I'm currently working on a OC4J migration project. One requirement is that a specific EJB module is instantiated before all other EJB modules.

Most surprisingly, in OC4J the instantiation order of the EJB modules is arbitrary. To get around this, you can use a technique that works with a simple main class. When I came around this, I called it "poor man's startup classes", but it is more flexible than startup classes and could be deployed in a standard J2EE EAR file.

How does it work?

The J2EE spec includes a module type called application client. An application client is usually a programme which calls the J2EE application and makes some actions with it.

Application clients are deployed with the whole J2EE application and are co-located. This means that you have access to the JNDI context without specifying any connection details.

An application client is a normal Java application packaged in a normal JAR file and through the Main-Class tag in the META-INF/Manifest.mf. In the META-INF you must also include the client-application.xml file for the usual <ejb-ref> and other J2EE references. This complete application can be tested like a normal standalone J2EE client application without deploying it to OC4J.
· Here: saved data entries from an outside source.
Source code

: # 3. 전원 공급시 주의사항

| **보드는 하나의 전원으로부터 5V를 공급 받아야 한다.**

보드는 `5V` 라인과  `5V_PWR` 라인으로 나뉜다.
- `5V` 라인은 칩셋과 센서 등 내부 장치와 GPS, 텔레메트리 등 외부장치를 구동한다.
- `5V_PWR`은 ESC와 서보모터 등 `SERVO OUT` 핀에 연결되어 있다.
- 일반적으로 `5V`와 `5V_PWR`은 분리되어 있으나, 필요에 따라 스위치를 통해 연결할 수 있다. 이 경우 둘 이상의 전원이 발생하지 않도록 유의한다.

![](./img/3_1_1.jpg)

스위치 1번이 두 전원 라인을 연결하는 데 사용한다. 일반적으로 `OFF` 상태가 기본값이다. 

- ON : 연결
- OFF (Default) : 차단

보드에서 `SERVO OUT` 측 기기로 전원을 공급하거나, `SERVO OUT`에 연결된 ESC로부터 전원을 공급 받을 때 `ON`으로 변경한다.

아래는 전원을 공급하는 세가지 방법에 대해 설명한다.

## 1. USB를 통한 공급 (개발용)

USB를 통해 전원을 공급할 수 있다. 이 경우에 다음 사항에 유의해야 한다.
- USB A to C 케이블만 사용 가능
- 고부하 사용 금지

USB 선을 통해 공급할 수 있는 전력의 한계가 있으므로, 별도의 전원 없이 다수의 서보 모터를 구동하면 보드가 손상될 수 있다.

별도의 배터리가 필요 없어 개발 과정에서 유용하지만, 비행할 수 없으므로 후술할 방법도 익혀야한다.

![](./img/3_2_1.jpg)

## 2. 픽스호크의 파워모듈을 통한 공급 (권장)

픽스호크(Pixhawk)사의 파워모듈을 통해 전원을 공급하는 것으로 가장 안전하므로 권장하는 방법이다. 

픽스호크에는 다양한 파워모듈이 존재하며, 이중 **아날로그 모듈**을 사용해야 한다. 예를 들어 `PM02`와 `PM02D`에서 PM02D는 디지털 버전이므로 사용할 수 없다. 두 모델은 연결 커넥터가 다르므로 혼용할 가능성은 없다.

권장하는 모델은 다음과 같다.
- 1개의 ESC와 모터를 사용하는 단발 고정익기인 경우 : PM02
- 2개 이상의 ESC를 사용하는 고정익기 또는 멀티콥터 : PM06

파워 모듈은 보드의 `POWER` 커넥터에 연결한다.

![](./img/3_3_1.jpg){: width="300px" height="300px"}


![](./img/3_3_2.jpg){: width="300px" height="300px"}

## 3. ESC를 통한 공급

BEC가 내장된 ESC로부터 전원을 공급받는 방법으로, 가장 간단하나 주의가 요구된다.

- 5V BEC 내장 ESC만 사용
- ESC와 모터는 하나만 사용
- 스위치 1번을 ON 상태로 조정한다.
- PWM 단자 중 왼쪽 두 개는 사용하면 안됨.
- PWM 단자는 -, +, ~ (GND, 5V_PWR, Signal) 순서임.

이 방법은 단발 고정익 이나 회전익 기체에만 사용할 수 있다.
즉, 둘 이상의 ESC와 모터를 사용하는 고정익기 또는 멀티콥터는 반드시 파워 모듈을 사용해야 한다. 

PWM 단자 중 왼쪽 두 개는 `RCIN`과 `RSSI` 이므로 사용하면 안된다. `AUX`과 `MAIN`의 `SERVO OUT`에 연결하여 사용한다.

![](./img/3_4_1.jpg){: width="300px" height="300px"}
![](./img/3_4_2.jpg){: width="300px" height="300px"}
So far so good. Now, we include this JAR file in the EAR file. The application.xml needs a new module entry like this:

<module>
 <java>appclient.jar</java>
</module>


To get this application started we need the OC4J-specific deployment descriptor orion-application.xml in the META-INF directory of the EAR file. This file needs an entry to start the application client automatically:

<client-module auto-start="true" path="appclient.jar" user="admin" />


Package everything in a single J2EE EAR and deploy it to your OC4J instance. Restart the OC4J instance and everything works as desired.

Where is the ordering?

The application client handles the ordering. This is done programmatically and could be used in a J2EE container independent fashion (if they support automatic start of application clients).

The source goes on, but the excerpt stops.